Dr. Tracy Bennett Psychological Services, Inc.
Tracy Bennett, PhD
Licensed Clinical Psychologist, PSY15696
340 Rosewood Avenue, Suite A
Camarillo, CA 93010
INFORMED CONSENT FOR IN-PERSON SERVICES DURING COVID-19 PUBLIC HEALTH CRISIS AND/OR FUTURE HEALTH CRISES
This agreement supplements the general informed consent/business agreement that we agreed to at the start of our work together. This document contains important information about our decision (yours and mine) to schedule in-person services in light of the COVID-19 public health crisis or similar public health crisis. Please read this carefully and let me know if you have any questions. When you sign this document, it will be an official agreement between us.
The Decision to Meet Face-to-Face
We have agreed to meet in person for some or all future sessions, but primarily for sessions with you or your child who requires in-person psychotherapy. If there is a resurgence of the pandemic or if other health concerns arise, however, we may have to reschedule our appointment(s).
Risks of In-Person Services
You understand that by coming to the office, you are assuming the risk for you and your family member of exposure to the coronavirus (or other public health risks). This risk may increase if you travel by public transportation, cab, or ridesharing service.
Your Responsibility to Minimize Your Exposure
To obtain services in person, you agree to take certain precautions which will help keep everyone (you, me, and our families, and other clients) safer from exposure, sickness and possible death. If you do not adhere to these safeguards, it may result in our identifying other meeting strategies.
My Commitment to Minimize Exposure
If I test positive for the coronavirus or related illness, I will notify you of your and your child’s possible exposure if we had met previously and upcoming appointments will be rescheduled after I test negative for the virus.
Your Confidentiality in the Case of Infection
If you have tested positive for the coronavirus, it is likely that the public health department has been made aware of this. However, if someone who I have worked with or has been seen in the office tests positive, I may be required to provide local health authorities with your contact information. If I have to report this information, I will only provide the minimum information necessary for their data collection and will not go into any details about the reason(s) for our visits. By signing this form, you are agreeing that I may do so without an additional signed release.
Office Safety Precautions in Effect During the Pandemic
My office is taking the following precautions to protect our clients and help slow the spread of the coronavirus.

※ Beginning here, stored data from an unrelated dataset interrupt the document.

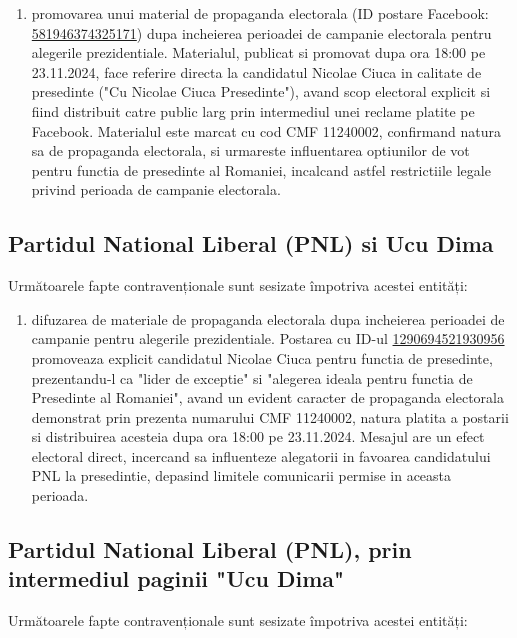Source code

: \documentclass[a4paper,12pt]{article}
\begin{document}
\begin{enumerate}[leftmargin=*, label=\arabic*.)]
    \item promovarea unui material de propaganda electorala (ID postare Facebook: \href{https://www.facebook.com/ads/library/?id=581946374325171}{581946374325171}) dupa incheierea perioadei de campanie electorala pentru alegerile prezidentiale. Materialul, publicat si promovat dupa ora 18:00 pe 23.11.2024, face referire directa la candidatul Nicolae Ciuca in calitate de presedinte ("Cu Nicolae Ciuca Presedinte"), avand scop electoral explicit si fiind distribuit catre public larg prin intermediul unei reclame platite pe Facebook. Materialul este marcat cu cod CMF 11240002, confirmand natura sa de propaganda electorala, si urmareste influentarea optiunilor de vot pentru functia de presedinte al Romaniei, incalcand astfel restrictiile legale privind perioada de campanie electorala.
\end{enumerate}

\vspace{0.5cm}

\subsection{Partidul National Liberal (PNL) si Ucu Dima}
Următoarele fapte contravenționale sunt sesizate împotriva acestei entități:

\begin{enumerate}[leftmargin=*, label=\arabic*.)]
    \item difuzarea de materiale de propaganda electorala dupa incheierea perioadei de campanie pentru alegerile prezidentiale. Postarea cu ID-ul \href{https://www.facebook.com/ads/library/?id=1290694521930956}{1290694521930956} promoveaza explicit candidatul Nicolae Ciuca pentru functia de presedinte, prezentandu-l ca "lider de exceptie" si "alegerea ideala pentru functia de Presedinte al Romaniei", avand un evident caracter de propaganda electorala demonstrat prin prezenta numarului CMF 11240002, natura platita a postarii si distribuirea acesteia dupa ora 18:00 pe 23.11.2024. Mesajul are un efect electoral direct, incercand sa influenteze alegatorii in favoarea candidatului PNL la presedintie, depasind limitele comunicarii permise in aceasta perioada.
\end{enumerate}

\vspace{0.5cm}

\subsection{Partidul National Liberal (PNL), prin intermediul paginii "Ucu Dima"}
Următoarele fapte contravenționale sunt sesizate împotriva acestei entități:
\end{document}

Our waiting room is closed.
Office seating in the therapy rooms has been arranged for appropriate physical distancing.
Everyone present wears a mask or face shield.
Everyone present maintains safe distancing.
We maintain a very strong HEPA air purifier and air conditioning.
Restroom soap dispensers are maintained, and everyone is encouraged to wash their hands.
Hand sanitizer that contains at least 60% alcohol is available in the therapy rooms and the waiting room.
We schedule few in-person client appointments per day, with the remaining appointments being offered via telehealth.
Credit card pads, pens and other areas that are commonly touched are thoroughly sanitized after each use.
Physical contact is not permitted.
Tissues and trash bins are easily accessed. Trash is disposed of on a frequent basis.
Therapy rooms are thoroughly disinfected at the beginning and end of each session.